Выбрать главу

— Э-эм-м…

— Не вру.

— Однако…

— Однако, с другой стороны, лучше бы мне попался ботинок или фантик от конфеты. Лучше бы вместо тебя мне подвернулся обычный пластиковый стакан.

— Это почему же?

— Слившись на мгновение с живым и разумным существом я не смог его покинуть и стал зависим от своей, пардон, твоей бренной оболочки. В своем-то мире я не зависим ни от кого и ни от чего. А в этом — от того, в каком состоянии находится твое тело и разум. Такой симбиоз мне не нравится.
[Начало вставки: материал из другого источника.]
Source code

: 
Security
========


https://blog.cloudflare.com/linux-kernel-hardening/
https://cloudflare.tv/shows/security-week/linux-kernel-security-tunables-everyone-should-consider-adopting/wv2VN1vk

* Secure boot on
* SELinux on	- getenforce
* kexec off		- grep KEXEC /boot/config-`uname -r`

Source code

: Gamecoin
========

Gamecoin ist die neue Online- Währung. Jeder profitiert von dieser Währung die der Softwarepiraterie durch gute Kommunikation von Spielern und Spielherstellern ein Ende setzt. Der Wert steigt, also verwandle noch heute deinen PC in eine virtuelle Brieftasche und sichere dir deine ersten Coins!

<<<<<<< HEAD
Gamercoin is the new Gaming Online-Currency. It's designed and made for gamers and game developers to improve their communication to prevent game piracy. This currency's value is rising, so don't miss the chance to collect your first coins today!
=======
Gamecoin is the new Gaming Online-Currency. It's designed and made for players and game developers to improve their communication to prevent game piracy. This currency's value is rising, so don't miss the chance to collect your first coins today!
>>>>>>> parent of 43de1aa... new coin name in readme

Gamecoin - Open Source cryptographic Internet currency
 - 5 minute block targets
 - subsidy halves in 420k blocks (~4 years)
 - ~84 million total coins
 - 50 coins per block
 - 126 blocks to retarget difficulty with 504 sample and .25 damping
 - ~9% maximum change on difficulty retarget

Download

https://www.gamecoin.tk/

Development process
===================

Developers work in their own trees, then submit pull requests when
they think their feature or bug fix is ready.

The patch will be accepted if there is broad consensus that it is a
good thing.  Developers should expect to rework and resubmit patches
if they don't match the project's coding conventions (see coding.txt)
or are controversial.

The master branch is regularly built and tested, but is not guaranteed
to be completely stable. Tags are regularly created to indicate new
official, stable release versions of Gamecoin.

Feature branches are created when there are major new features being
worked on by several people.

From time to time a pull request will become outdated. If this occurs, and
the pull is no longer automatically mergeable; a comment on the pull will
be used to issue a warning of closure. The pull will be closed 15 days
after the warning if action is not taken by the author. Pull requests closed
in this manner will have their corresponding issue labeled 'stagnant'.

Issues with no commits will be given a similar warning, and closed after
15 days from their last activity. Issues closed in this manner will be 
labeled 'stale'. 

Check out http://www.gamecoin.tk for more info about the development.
И я ищу возможность свободного передвижения по твоему миру.

— Зачем тебе наш мир сдался?

— А зачем он был нужен булгаковскому Воланду?

— Кому-кому?

— Сеня, стыдись! Ты же русский! Как же можно не знать «Мастера и Маргариту» — жемчужину старинной литературы?

— Можно.

— Это тебя не красит.

— Я зато современную литературу читаю.

— Врешь.

— Не вру! Мне недавно Златка порекомендовала…

— Ах да, ты почитываешь убожество вроде кохенургеровской «Шоколадной задницы», в коем есть все, кроме ума и таланта.

— А чем твоя древняя вещица лучше такого убожества?

— В этой «древней вещице» описано и прошлое, и будущее человечества, опутавшего самое себя мистикой бюрократии да оккультизмом официальной идеологии.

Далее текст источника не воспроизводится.